Mapped risk: hundreds of tanks in FEMA flood zones
An investigation republished by The Texas Tribune finds that more than 500 oil-storage tanks sit inside the Guadalupe floodplain and identifies 78 tank batteries in Gonzales and DeWitt counties. Residents and reporters say many of those batteries are built on low ground where a major river event could submerge storage tanks, pits and other oilfield infrastructure.
How the exposure was measured
Researchers for Inside Climate News cross-referenced Google Maps satellite imagery with FEMA flood-elevation layers to estimate inundation depths at tank batteries, and they have posted the analysis and code publicly. That work indicates a 500-year flood would put at least 22 tank batteries, holding 144 individual oil and wastewater tanks, under 10 feet or more of water in some locations, and roughly a dozen tanks could sit beneath about 20 feet in the most extreme modeled spots, according to Inside Climate News.
1998 stands as a warning
The basin’s October 1998 flood exceeded planners’ worst-case projections in parts of the lower Guadalupe and left miles of lowland underwater, according to the Guadalupe‑Blanco River Authority. U.S. Geological Survey records and local documentation describe a fast-moving wall of water that spread across the coastal plain and damaged towns and infrastructure downstream. Landowners say that history, combined with newer oil development and buried waste pits, explains why the current mix of tanks and creeks looks less like routine industry and more like a gamble.
Why the odds are getting higher
Climate assessments show heavy-precipitation episodes in Texas are getting more intense. The Office of the Texas State Climatologist at Texas A&M University projects roughly a 10 percent rise in expected extreme rainfall intensity by 2036 compared with 2001 to 2020, with an even larger increase compared with mid-century baselines. That shift in rainfall intensity raises the odds of extreme precipitation events and, in small, fast-responding tributaries like those feeding the Guadalupe, increases the chance of damaging floods that could test oil infrastructure now parked on low ground.
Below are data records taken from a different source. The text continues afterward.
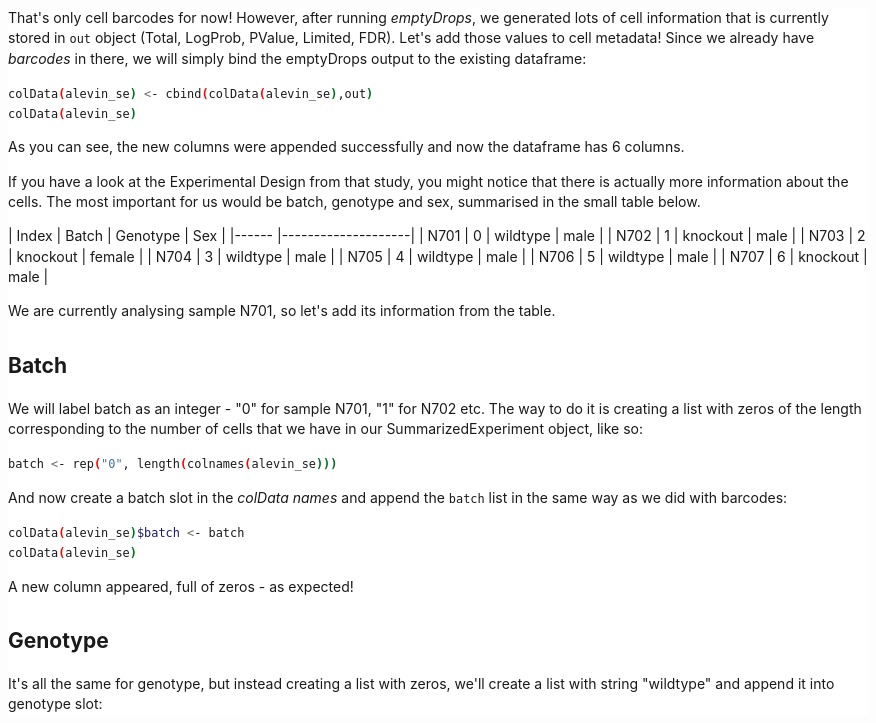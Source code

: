 That's only cell barcodes for now! However, after running *emptyDrops*, we generated lots of cell information that is currently stored in `out` object (Total, LogProb, PValue, Limited, FDR). Let's add those values to cell metadata! Since we already have *barcodes* in there, we will simply bind the emptyDrops output to the existing dataframe:

```bash
colData(alevin_se) <- cbind(colData(alevin_se),out)
colData(alevin_se)
```

As you can see, the new columns were appended successfully and now the dataframe has 6 columns. 

If you have a look at the Experimental Design from that study, you might notice that there is actually more information about the cells. The most important for us would be batch, genotype and sex, summarised in the small table below. 

| Index | Batch | Genotype | Sex |
|------ |--------------------|
| N701 | 0    | wildtype    | male    |
| N702 | 1    | knockout   | male    |
| N703 | 2    | knockout   | female    |
| N704 | 3    | wildtype    | male    |
| N705 | 4    | wildtype    | male    |
| N706 | 5    | wildtype    | male    |
| N707 | 6    | knockout    | male    |

We are currently analysing sample N701, so let's add its information from the table. 

## Batch 

We will label batch as an integer - "0" for sample N701, "1" for N702 etc. The way to do it is creating a list with zeros of the length corresponding to the number of cells that we have in our SummarizedExperiment object, like so:

```bash
batch <- rep("0", length(colnames(alevin_se)))
```

And now create a batch slot in the *colData names* and append the `batch` list in the same way as we did with barcodes:

```bash
colData(alevin_se)$batch <- batch
colData(alevin_se)
```

A new column appeared, full of zeros - as expected! 

## Genotype

It's all the same for genotype, but instead creating a list with zeros, we'll create a list with string "wildtype" and append it into genotype slot:
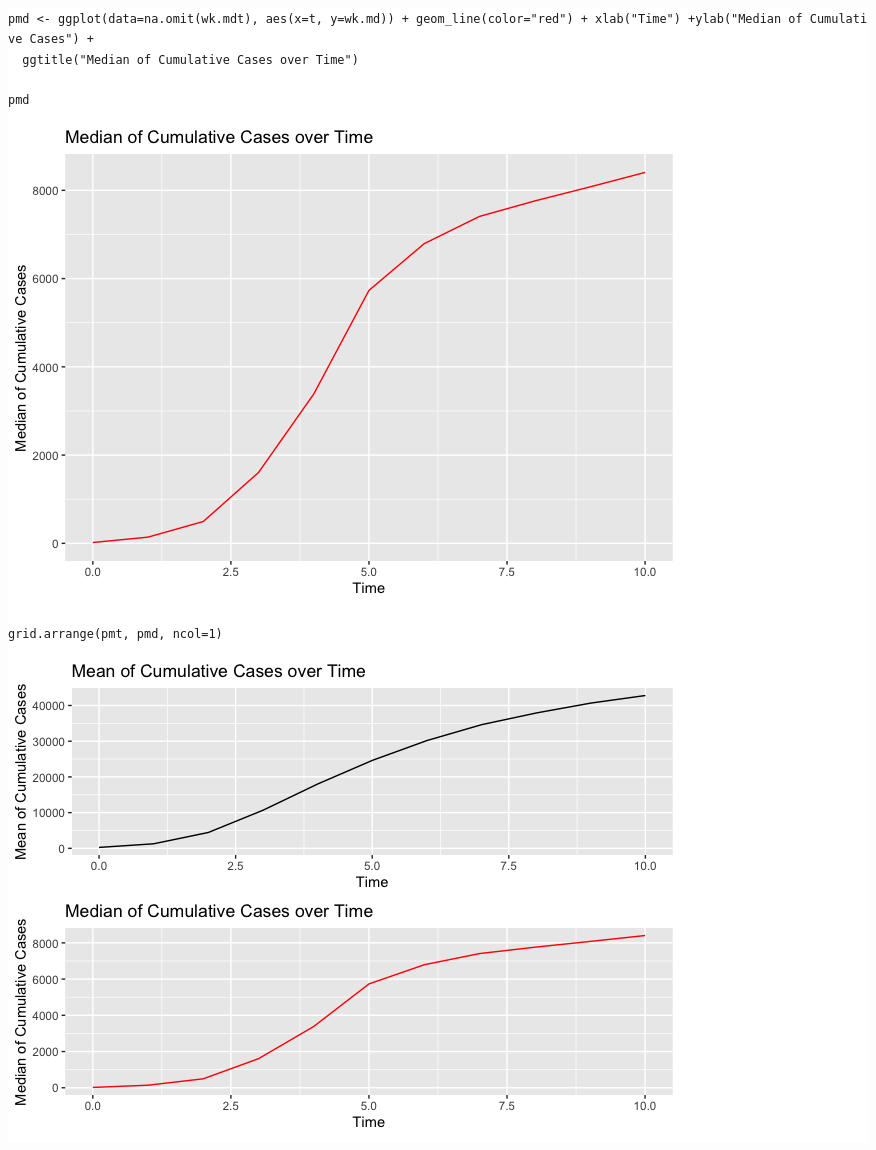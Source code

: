     pmd <- ggplot(data=na.omit(wk.mdt), aes(x=t, y=wk.md)) + geom_line(color="red") + xlab("Time") +ylab("Median of Cumulative Cases") +
      ggtitle("Median of Cumulative Cases over Time")

    pmd 

![](Median%20of%20cumulative%20cases-1.png)

    grid.arrange(pmt, pmd, ncol=1)

![](Compare%20the%20mean%20and%20median-1.png)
The assessment links changes in rainfall intensity directly to higher odds of urban and flash flooding.
Industry setup and infrastructure vulnerabilities
Tank batteries are often held in place only by the weight of the oil and wastewater inside, which leaves them vulnerable to floating or toppling in deep water. Inside Climate News also identified roughly eight oil pipelines and about two dozen gas pipelines that cross the Guadalupe in the Eagle Ford footprint, adding more things that can fail if a major flood tears through. Portions of the tank battery footprint were previously operated by Baytex Energy, which announced in November 2025 that it had sold its Eagle Ford assets for US$2.305 billion, about $3.25 billion, according to a Baytex Energy statement.
Voices on the ground and in the agencies
“Those are not issues that most counties, on an individual basis, are well suited to handle,” Todd Votteler, a former executive at the Guadalupe‑Blanco River Authority, told The Texas Tribune. Landowners say they raised flood concerns during the shale boom and now worry that cleanup costs and long-term ecological damage would fall on small communities and fragile bay habitats if a big flood upends tanks or exposes buried waste.
County permitting decisions, industry siting choices and the lack of a coordinated statewide floodplain policy have left stretches of the lower Guadalupe ringed with oil infrastructure that many residents bluntly call “a disaster waiting to happen.” Whether regulators or operators will move toward higher setbacks, anchored storage, tighter mapping or targeted buyouts remains an open question, but the new analysis gives communities and policymakers a sharper view of what is at stake if they choose to sit tight.